Huddled Masses
You can do more than breathe for free...
Browse: Home / Masters Thesis Proposal: An SOM Classifier

Masters Thesis Proposal: An SOM Classifier

By Joel 'Jaykul' Bennett on 14-Jun-2006

The basic idea here is to build a classification system based on SOM algorithms which can be used to pick “interesting” articles from sites like delicious, diigo, magnolia, and lilisto (I have a partial list of possible sites here).
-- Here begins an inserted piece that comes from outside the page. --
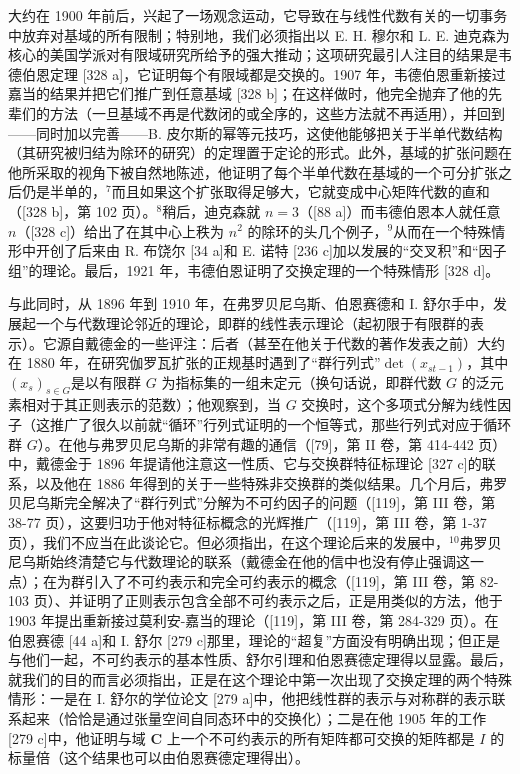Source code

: 大约在 1900 年前后，兴起了一场观念运动，它导致在与线性代数有关的一切事务中放弃对基域的所有限制；特别地，我们必须指出以 E. H. 穆尔和 L. E. 迪克森为核心的美国学派对有限域研究所给予的强大推动；这项研究最引人注目的结果是韦德伯恩定理 {[}328 a{]}，它证明每个有限域都是交换的。1907 年，韦德伯恩重新接过嘉当的结果并把它们推广到任意基域 {[}328 b{]}；在这样做时，他完全抛弃了他的先辈们的方法（一旦基域不再是代数闭的或全序的，这些方法就不再适用），并回到——同时加以完善——B. 皮尔斯的幂等元技巧，这使他能够把关于半单代数结构（其研究被归结为除环的研究）的定理置于定论的形式。此外，基域的扩张问题在他所采取的视角下被自然地陈述，他证明了每个半单代数在基域的一个可分扩张之后仍是半单的，\(^{7}\)而且如果这个扩张取得足够大，它就变成中心矩阵代数的直和（{[}328 b{]}，第 102 页）。\(^{8}\)稍后，迪克森就 \(n = 3\)（{[}88 a{]}）而韦德伯恩本人就任意 \(n\)（{[}328 c{]}）给出了在其中心上秩为 \(n^{2}\) 的除环的头几个例子，\(^{9}\)从而在一个特殊情形中开创了后来由 R. 布饶尔 {[}34 a{]}和 E. 诺特 {[}236 c{]}加以发展的“交叉积”和“因子组”的理论。最后，1921 年，韦德伯恩证明了交换定理的一个特殊情形 {[}328 d{]}。

与此同时，从 1896 年到 1910 年，在弗罗贝尼乌斯、伯恩赛德和 I. 舒尔手中，发展起一个与代数理论邻近的理论，即群的线性表示理论（起初限于有限群的表示）。它源自戴德金的一些评注：后者（甚至在他关于代数的著作发表之前）大约在 1880 年，在研究伽罗瓦扩张的正规基时遇到了“群行列式”\(\det(x_{st-1})\)，其中 \((x_s)_{s \in G}\)是以有限群 \(G\) 为指标集的一组未定元（换句话说，即群代数 \(G\) 的泛元素相对于其正则表示的范数）；他观察到，当 \(G\) 交换时，这个多项式分解为线性因子（这推广了很久以前就“循环”行列式证明的一个恒等式，那些行列式对应于循环群 \(G\)）。在他与弗罗贝尼乌斯的非常有趣的通信（{[}79{]}，第 II 卷，第 414-442 页）中，戴德金于 1896 年提请他注意这一性质、它与交换群特征标理论 {[}327 c{]}的联系，以及他在 1886 年得到的关于一些特殊非交换群的类似结果。几个月后，弗罗贝尼乌斯完全解决了“群行列式”分解为不可约因子的问题（{[}119{]}，第 III 卷，第 38-77 页），这要归功于他对特征标概念的光辉推广（{[}119{]}，第 III 卷，第 1-37 页），我们不应当在此谈论它。但必须指出，在这个理论后来的发展中，\(^{10}\)弗罗贝尼乌斯始终清楚它与代数理论的联系（戴德金在他的信中也没有停止强调这一点）；在为群引入了不可约表示和完全可约表示的概念（{[}119{]}，第 III 卷，第 82-103 页）、并证明了正则表示包含全部不可约表示之后，正是用类似的方法，他于 1903 年提出重新接过莫利安-嘉当的理论（{[}119{]}，第 III 卷，第 284-329 页）。在伯恩赛德 {[}44 a{]}和 I. 舒尔 {[}279 c{]}那里，理论的“超复”方面没有明确出现；但正是与他们一起，不可约表示的基本性质、舒尔引理和伯恩赛德定理得以显露。最后，就我们的目的而言必须指出，正是在这个理论中第一次出现了交换定理的两个特殊情形：一是在 I. 舒尔的学位论文 {[}279 a{]}中，他把线性群的表示与对称群的表示联系起来（恰恰是通过张量空间自同态环中的交换化）；二是在他 1905 年的工作 {[}279 c{]}中，他证明与域 \(\mathbf{C}\) 上一个不可约表示的所有矩阵都可交换的矩阵都是 \(I\) 的标量倍（这个结果也可以由伯恩赛德定理得出）。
There are currently several parts to this idea, and it’s really possible that this could be fodder for several project-length experiments.

The first question

Can I build a classifier which rates documents on how closely they match your interests, based on placing them in a self-organizing map which uses keywords to position the document. I have already built an algorithm which applies GHSOM to the relationship between keywords which were applied to documents, so the task here is mainly to see how useful this information is for mapping additional documents and for classifying them by interest.

The next steps:

  1. Apply the algorithm to individual documents and see where they are placed
  2. Determine the area of the map that represents the user’s interests (either by inference from having them rate documents, or by directly “circling” on the map their area(s) of interest)
  1. Rate documents by their (multi-dimensional) proximity to these areas.

The second question

Is this method more effective when using keywords generated by actual people than when it uses machine-generated keywords. There are many existing document sumarizing and keyword extraction algorithms, and even commercial products (eg: brevity intellexer). One or more of these could be run on the document to extract keywords instead of using the human-generated keywords available on delicious et. al. This would make the algorithm more capable of analyzing “any” documents, and would reduce dependency on the websites mentioned earlier (although this seems important, it may be of limited use, since the intent is to classify interesting documents from an incoming “stream” of documents, and currently my “stream” comes from these same sites where the keywords come from).

The next steps:

  1. Create a collection of documents with their human-generated keywords
  2. Run machine summarizing algorithms on these documents
  1. Compare the resulting mappings for relevancy ( what is the metric here? )

Additional questions

The most important open question (to me) is whether this idea is original enough to work as a thesis at RIT (as opposed to becoming a project). If it’s not, I’m leaning toward working on a different project which is somewhat more interesting to me.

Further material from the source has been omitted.